Saved entries:

+ + + +

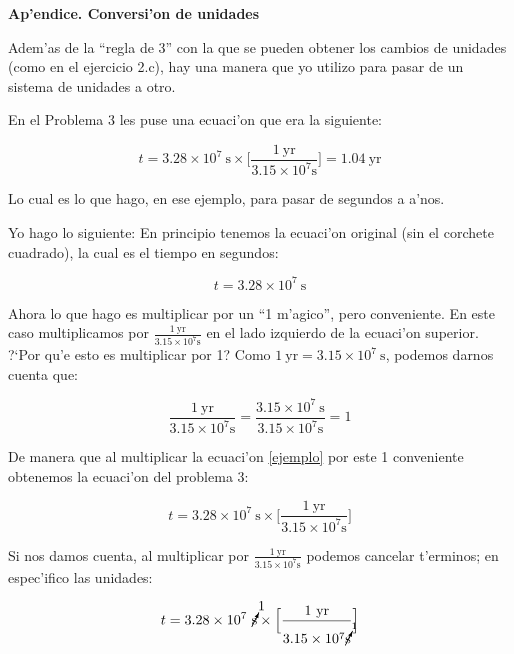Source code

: \documentclass{article}
\begin{document}
\newpage

\textbf{Ap'endice. Conversi'on de unidades}

\vspace{2mm}

Adem'as de la ``regla de 3'' con la que se pueden obtener los cambios de unidades (como en el ejercicio 2.c), hay una manera que yo utilizo para pasar de un sistema de unidades a otro.

En el Problema 3 les puse una ecuaci'on que era la siguiente:

\begin{equation*}
t = 3.28 \times 10^7 \ \text{s} \times \Big[ \frac{1 \ \text{yr}}{3.15 \times 10^7 \text{s}} \Big] = 1.04 \ \text{yr}
\end{equation*}

Lo cual es lo que hago, en ese ejemplo, para pasar de segundos a a'nos.

Yo hago lo siguiente: En principio tenemos la ecuaci'on original (sin el corchete cuadrado), la cual es el tiempo en segundos:

\begin{equation} \label{ejemplo}
t = 3.28 \times 10^7 \ \text{s}
\end{equation}

Ahora lo que hago es multiplicar por un ``1 m'agico'', pero conveniente. En este caso multiplicamos por $\frac{1 \ \text{yr}}{3.15 \times 10^7 \text{s}}$ en el lado izquierdo de la ecuaci'on superior. ?`Por qu'e esto es multiplicar por 1? Como $1 \ \text{yr} = 3.15 \times 10^{7} \ \text{s}$, podemos darnos cuenta que:

\begin{equation*}
\frac{1 \ \text{yr}}{3.15 \times 10^7 \text{s}} = \frac{3.15 \times 10^{7} \ \text{s}}{3.15 \times 10^7 \text{s}} = 1
\end{equation*}

De manera que al multiplicar la ecuaci'on \eqref{ejemplo} por este 1 conveniente obtenemos la ecuaci'on del problema 3:

\begin{equation*}
t = 3.28 \times 10^7 \ \text{s} \times \Big[ \frac{1 \ \text{yr}}{3.15 \times 10^7 \text{s}} \Big]
\end{equation*}

Si nos damos cuenta, al multiplicar por $\frac{1 \ \text{yr}}{3.15 \times 10^7 \text{s}}$ podemos cancelar t'erminos; en espec'ifico las unidades:

\begin{equation}
t = 3.28 \times 10^7 \ \cancelto{1}{\text{s}} \times \Big[ \frac{1 \ \text{yr}}{3.15 \times 10^7 \cancelto{1}{\text{s}}} \Big]
\end{equation}
\end{document}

+ + + +

(Exercise goal) Print the data word for word and omit the pictures.

(Completed task)
Source code

: \documentclass{article}
\begin{document}
\newpage

\textbf{Ap'endice. Conversi'on de unidades}

\vspace{2mm}

Adem'as de la ``regla de 3'' con la que se pueden obtener los cambios de unidades (como en el ejercicio 2.c), hay una manera que yo utilizo para pasar de un sistema de unidades a otro.

En el Problema 3 les puse una ecuaci'on que era la siguiente:

\begin{equation*}
t = 3.28 \times 10^7 \ \text{s} \times \Big[ \frac{1 \ \text{yr}}{3.15 \times 10^7 \text{s}} \Big] = 1.04 \ \text{yr}
\end{equation*}

Lo cual es lo que hago, en ese ejemplo, para pasar de segundos a a'nos.

Yo hago lo siguiente: En principio tenemos la ecuaci'on original (sin el corchete cuadrado), la cual es el tiempo en segundos:

\begin{equation} \label{ejemplo}
t = 3.28 \times 10^7 \ \text{s}
\end{equation}

Ahora lo que hago es multiplicar por un ``1 m'agico'', pero conveniente. En este caso multiplicamos por $\frac{1 \ \text{yr}}{3.15 \times 10^7 \text{s}}$ en el lado izquierdo de la ecuaci'on superior. ?`Por qu'e esto es multiplicar por 1? Como $1 \ \text{yr} = 3.15 \times 10^{7} \ \text{s}$, podemos darnos cuenta que:

\begin{equation*}
\frac{1 \ \text{yr}}{3.15 \times 10^7 \text{s}} = \frac{3.15 \times 10^{7} \ \text{s}}{3.15 \times 10^7 \text{s}} = 1
\end{equation*}

De manera que al multiplicar la ecuaci'on \eqref{ejemplo} por este 1 conveniente obtenemos la ecuaci'on del problema 3:

\begin{equation*}
t = 3.28 \times 10^7 \ \text{s} \times \Big[ \frac{1 \ \text{yr}}{3.15 \times 10^7 \text{s}} \Big]
\end{equation*}

Si nos damos cuenta, al multiplicar por $\frac{1 \ \text{yr}}{3.15 \times 10^7 \text{s}}$ podemos cancelar t'erminos; en espec'ifico las unidades:

\begin{equation}
t = 3.28 \times 10^7 \ \cancelto{1}{\text{s}} \times \Big[ \frac{1 \ \text{yr}}{3.15 \times 10^7 \cancelto{1}{\text{s}}} \Big]
\end{equation}
\end{document}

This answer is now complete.